I've done a few different reading competitions over the last three years in this library.
Year 1: "How Far Will You Read?"
Students kept a log of how many pages they read each week, and each page was "one mile". Every month, we'd tell the students how far their class had read from Kuwait. By the end of the school year, we had a couple of classes that had read enough pages to circumvent the globe twice!! It was a lot of fun!
Year 2: Journals!
Our school had a plethora of leftover notebooks from the year before. We begged them from admin, and we gave each student one to keep in her library folder. We gave grades 3 & 4 the following questions:
Grade 3 was required to answer three of the questions, and grade 4 was required to answer 4 (in complete sentences, of course!).
Grades 1 and 2 were significantly simpler. All they had to do was draw a picture of something in the book, and write the sentence "I did (not) like this book", and grade 2 had to tell me why (It was boring. It was funny.).
Year 3: Always be kind!
The first rule in all of my classrooms and libraries has always been the same: ALWAYS BE KIND! So, this year, we did the exact same thing as last year, but instead of providing the journals (the school didn't have any this school year) the girls bought their own. Grades 2-4 also had to include one sentence about kindness. It could have been something simple like, "Barbie was kind." Or they could have elaborated: Junie B. Jones was not kind because she yelled at Ricardo.
For the winners, we gave them prizes! We had prizes for the class that read the most/wrote the most journal entries in each grade level, the girl who read/wrote the most in each class, the girl who read/wrote the most in each grade level, the top class overall the grade levels, and the top girl over all grade levels. The prizes ranged from certificates, free book bags that we got from Scholastic, dum dum suckers, little journals and sparkly pens that I found at a stationary store around here, and each year, I ask my school to fund 20KD to the girl who reads the most out of the whole school (and 10KD for the girl who reads the most in her grade level). But the best prize is...
...THE FIELD TRIP!!! We take the winners to a bookstore near the school to shop for books (or other little knick knack things that they can afford...books are very expensive here!), we have lunch together, and then we spend some time playing on the playground near the restaurant. It's so much fun!! We normally take the overall class that wins, but this year's participation was pitiful! I don't know why the girls had so little motivation, but they did! So this year we decided that we'd only take the top 15-20 readers in the school, not necessarily an entire class. But then...
I still have the gifts that I bought for the winners, so I hope to give them to them when we return in a few months.
For the next school year, I've been trying to figure out what to do for the reading competition. And I think I've got it!

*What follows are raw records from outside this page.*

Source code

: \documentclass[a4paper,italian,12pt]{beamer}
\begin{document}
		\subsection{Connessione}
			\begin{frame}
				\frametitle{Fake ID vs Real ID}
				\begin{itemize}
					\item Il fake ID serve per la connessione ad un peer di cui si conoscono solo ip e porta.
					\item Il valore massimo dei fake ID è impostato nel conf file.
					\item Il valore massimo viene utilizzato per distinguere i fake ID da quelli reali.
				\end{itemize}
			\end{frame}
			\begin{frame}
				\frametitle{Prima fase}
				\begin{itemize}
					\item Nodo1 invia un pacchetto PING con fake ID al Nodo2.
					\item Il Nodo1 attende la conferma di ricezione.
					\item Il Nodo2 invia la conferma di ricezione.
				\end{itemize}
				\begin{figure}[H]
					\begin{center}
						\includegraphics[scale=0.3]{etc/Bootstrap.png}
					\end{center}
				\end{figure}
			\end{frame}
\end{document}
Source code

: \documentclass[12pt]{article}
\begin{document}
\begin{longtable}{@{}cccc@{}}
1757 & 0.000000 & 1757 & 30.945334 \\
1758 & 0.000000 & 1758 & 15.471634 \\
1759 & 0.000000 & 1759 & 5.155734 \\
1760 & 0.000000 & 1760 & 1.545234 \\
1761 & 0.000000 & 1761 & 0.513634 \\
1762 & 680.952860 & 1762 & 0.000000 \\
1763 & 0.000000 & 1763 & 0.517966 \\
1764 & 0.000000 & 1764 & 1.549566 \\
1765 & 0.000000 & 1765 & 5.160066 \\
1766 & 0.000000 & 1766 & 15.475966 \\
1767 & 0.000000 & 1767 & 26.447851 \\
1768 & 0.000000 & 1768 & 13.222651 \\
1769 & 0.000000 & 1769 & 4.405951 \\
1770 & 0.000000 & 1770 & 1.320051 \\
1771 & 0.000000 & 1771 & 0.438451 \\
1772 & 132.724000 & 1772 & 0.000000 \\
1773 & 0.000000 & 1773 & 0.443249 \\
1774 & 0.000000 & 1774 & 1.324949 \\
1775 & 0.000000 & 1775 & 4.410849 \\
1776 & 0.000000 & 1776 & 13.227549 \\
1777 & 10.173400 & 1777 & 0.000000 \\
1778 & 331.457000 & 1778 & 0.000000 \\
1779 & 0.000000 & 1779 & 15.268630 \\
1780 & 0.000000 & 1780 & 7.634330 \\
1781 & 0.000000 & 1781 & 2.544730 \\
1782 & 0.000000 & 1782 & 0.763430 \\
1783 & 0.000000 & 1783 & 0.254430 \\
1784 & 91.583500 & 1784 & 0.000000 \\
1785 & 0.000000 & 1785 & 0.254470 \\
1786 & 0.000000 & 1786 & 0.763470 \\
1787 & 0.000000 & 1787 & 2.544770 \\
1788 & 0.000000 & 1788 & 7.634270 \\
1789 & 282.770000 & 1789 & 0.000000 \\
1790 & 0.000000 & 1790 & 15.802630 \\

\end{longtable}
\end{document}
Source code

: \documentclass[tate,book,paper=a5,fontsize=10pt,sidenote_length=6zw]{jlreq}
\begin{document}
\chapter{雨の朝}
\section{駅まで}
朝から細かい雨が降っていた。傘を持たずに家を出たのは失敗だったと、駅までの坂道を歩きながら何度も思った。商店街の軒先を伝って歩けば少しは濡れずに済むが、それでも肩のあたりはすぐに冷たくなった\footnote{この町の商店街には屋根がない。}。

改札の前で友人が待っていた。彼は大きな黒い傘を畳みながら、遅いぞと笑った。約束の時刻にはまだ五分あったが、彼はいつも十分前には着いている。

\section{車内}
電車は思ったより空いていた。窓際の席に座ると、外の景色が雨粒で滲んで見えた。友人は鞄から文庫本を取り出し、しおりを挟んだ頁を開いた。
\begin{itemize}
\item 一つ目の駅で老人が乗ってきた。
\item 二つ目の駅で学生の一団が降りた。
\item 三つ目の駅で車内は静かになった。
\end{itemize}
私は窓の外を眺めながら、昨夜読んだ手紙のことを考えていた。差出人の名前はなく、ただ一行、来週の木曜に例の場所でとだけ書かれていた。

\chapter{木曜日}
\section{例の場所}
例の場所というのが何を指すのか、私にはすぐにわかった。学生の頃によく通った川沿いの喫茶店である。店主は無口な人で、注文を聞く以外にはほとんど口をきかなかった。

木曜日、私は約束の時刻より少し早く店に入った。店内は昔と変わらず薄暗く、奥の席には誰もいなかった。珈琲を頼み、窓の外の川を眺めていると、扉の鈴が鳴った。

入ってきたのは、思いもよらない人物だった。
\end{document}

As the girls read through their books, they have to write down words that they don't know. Then, when they get to the library on their library day, we'll spend some time finding definitions to those words which they will then have to record in their notebooks (this is still only grades 2-4). Grade 1 will continue with their pictures and "I did (not) like this book." That is about the extent of their skill level right now.
Anyway, I think I've updated my librarian life pretty thoroughly for the moment. And since we're currently on 22 hour lockdown (we have two hours of outside time a day...woooo!!), I'll have plenty of time to continue later.